Describing the system’s historical emergence, he wrote: “By undergoing what will be called Industrial and Technological Revolutions, the Great Artifice breaches all walls, storms victoriously through every natural and human barrier, increasing its velocity at every turn”. (1)
“Lush forests and prairies are reduced to plowed fields. Entire populations of animals, sometimes whole species, are exterminated. Human communities are gunned down and broken up, their last remnants deported to concentration camps”. (2)
“The Progress of the machine is first of all an unrelenting war against everyone and everything that is not a machine”. (3) “Death is always on the side of the machines”. (4)
Perlman was inspired by organic radical William Blake, even using his art to illustrate his own work, translated Guy Debord’s La Société du spectacle into English and influenced the green anarchism of John Zerzan.
Combining cultural and economic analysis, he showed the way that power and money had progressively gained a stranglehold over our world.
He identified this malignant force as being behind the rise of nation-states and the associated idea of nationalism.
Perlman argued: “Nationalism is the opposite of imperialism only in the realm of definitions. In practice, nationalism was a methodology for conducting the empire of capital”. (5)
The end result was thus “seemingly-independent repressive nation-states invisibly but indissolubly interlocked by the tentacles of bankers and merchants”. (6)
People within this global system accepted money as an equivalent for life and therefore the “sale of living activity”, paid labour, became a condition for their survival, he said. “Daily activity takes the form of universal prostitution”. (7)
They therefore lost, or rather were robbed of, nearly everything that once gave context and meaning to human life.
“The increasingly numerous urban zeks concentrated in factories are, in fact, despoiled of every last trace of community, and in this sense they are more like domesticated cattle or sheep than like human beings in the state of nature”, he wrote. (8)
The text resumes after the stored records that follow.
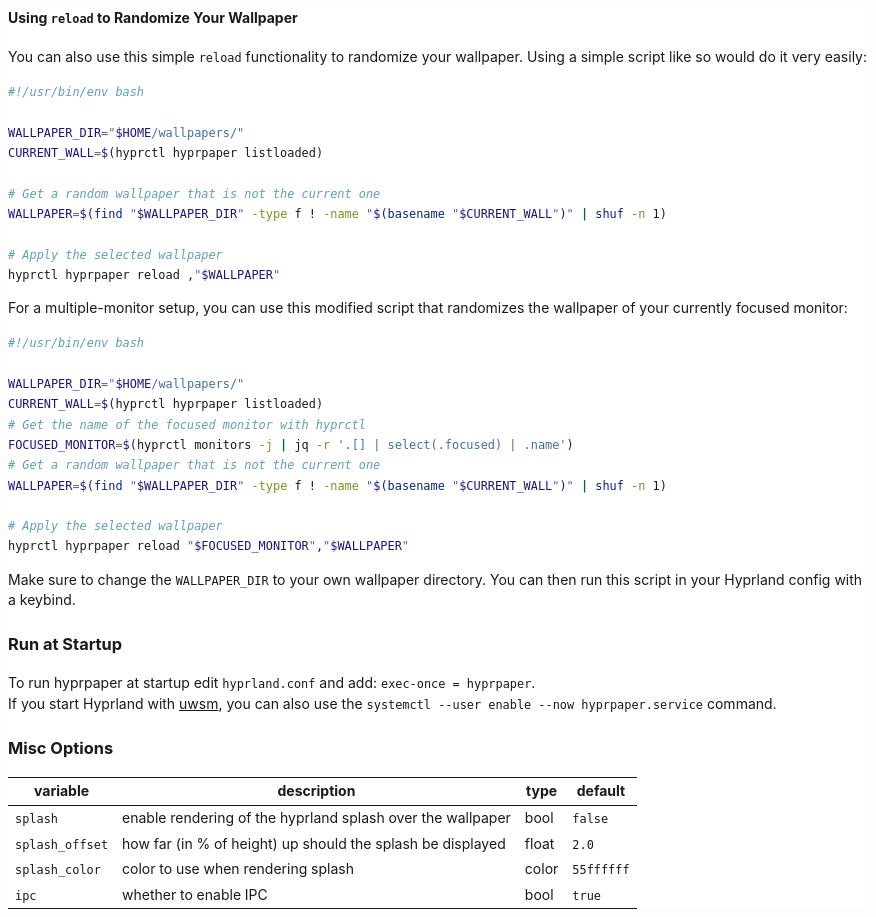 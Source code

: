 #### Using `reload` to Randomize Your Wallpaper

You can also use this simple `reload` functionality to randomize your wallpaper. Using a simple script like so would do it very easily:

```bash
#!/usr/bin/env bash

WALLPAPER_DIR="$HOME/wallpapers/"
CURRENT_WALL=$(hyprctl hyprpaper listloaded)

# Get a random wallpaper that is not the current one
WALLPAPER=$(find "$WALLPAPER_DIR" -type f ! -name "$(basename "$CURRENT_WALL")" | shuf -n 1)

# Apply the selected wallpaper
hyprctl hyprpaper reload ,"$WALLPAPER"
```

For a multiple-monitor setup, you can use this modified script that randomizes the wallpaper of your currently focused monitor:

```bash
#!/usr/bin/env bash

WALLPAPER_DIR="$HOME/wallpapers/"
CURRENT_WALL=$(hyprctl hyprpaper listloaded)
# Get the name of the focused monitor with hyprctl
FOCUSED_MONITOR=$(hyprctl monitors -j | jq -r '.[] | select(.focused) | .name')
# Get a random wallpaper that is not the current one
WALLPAPER=$(find "$WALLPAPER_DIR" -type f ! -name "$(basename "$CURRENT_WALL")" | shuf -n 1)

# Apply the selected wallpaper
hyprctl hyprpaper reload "$FOCUSED_MONITOR","$WALLPAPER"

```

Make sure to change the `WALLPAPER_DIR` to your own wallpaper directory. You can then run this
script in your Hyprland config with a keybind.

### Run at Startup

To run hyprpaper at startup edit `hyprland.conf` and add: `exec-once = hyprpaper`.  
If you start Hyprland with [uwsm](../../Useful-Utilities/Systemd-start), you can also use the `systemctl --user enable --now hyprpaper.service` command.

### Misc Options

| variable | description | type | default |
| --- | --- | --- | --- |
| `splash` | enable rendering of the hyprland splash over the wallpaper | bool | `false` |
| `splash_offset` | how far (in % of height) up should the splash be displayed | float | `2.0` |
| `splash_color` | color to use when rendering splash | color | `55ffffff` |
| `ipc` | whether to enable IPC | bool | `true` |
“Joy ceased to be life’s aim; life itself became a mere means; its end was profit. The variety of hundreds of cultural forms was reduced to the uniformity of a unique routine: work, save, invest, sell, every day from sunrise to sunset, and count money after sundown”. (9)
“Reduced to blank slates by school, we cannot know what it was to grow up heirs to thousands of generations of vision, insight, experience”. (10)
Perlman saw how the invasion, occupation and development of North America by European tentacles of the system had amounted to a “process of unfettered industrial destruction”. (11) The USA was brought into being by “land grabbbers, speculators and their allies” he said. (12)
“Surplus peasants were imported from the run-down estates of post-feudal Europe… Sold plots by land investors, transported to plots by railway investors, equipped by farm implement investors, financed by bank investors, furnished and clothed by the same interests, often by the very same Houses who had provided them with everything else at a rate of profit no previous age would have regarded as ‘just’, they boastfully wrote their relatives in the old country that they had become their own lords, that they were free farmers but in the pits of their stomachs and in the missed beat of their hearts they felt the truth: they were slaves of a master who was even more intractable, inhuman and removed than their former lords, a master whose lethal power, like radioactivity’s, could be felt but not seen”. (13)
He did not shrink from deploying the term “usury” to describe the practice of the financial parasites who had become dominant in Europe since the end of the Middle Ages, before spreading across the world.
“Until the Renaissance, Europeans considered Usury a monstrosity. They associated the practice with alien ancient Etruscans and Carthaginians or with alien contemporary Jews and Muslims, and they called its practitioners bloodsuckers. Now European Usurers who call themselves bankers and investors replace saintly Anchorites in the paintings depicting the exalted”. (14)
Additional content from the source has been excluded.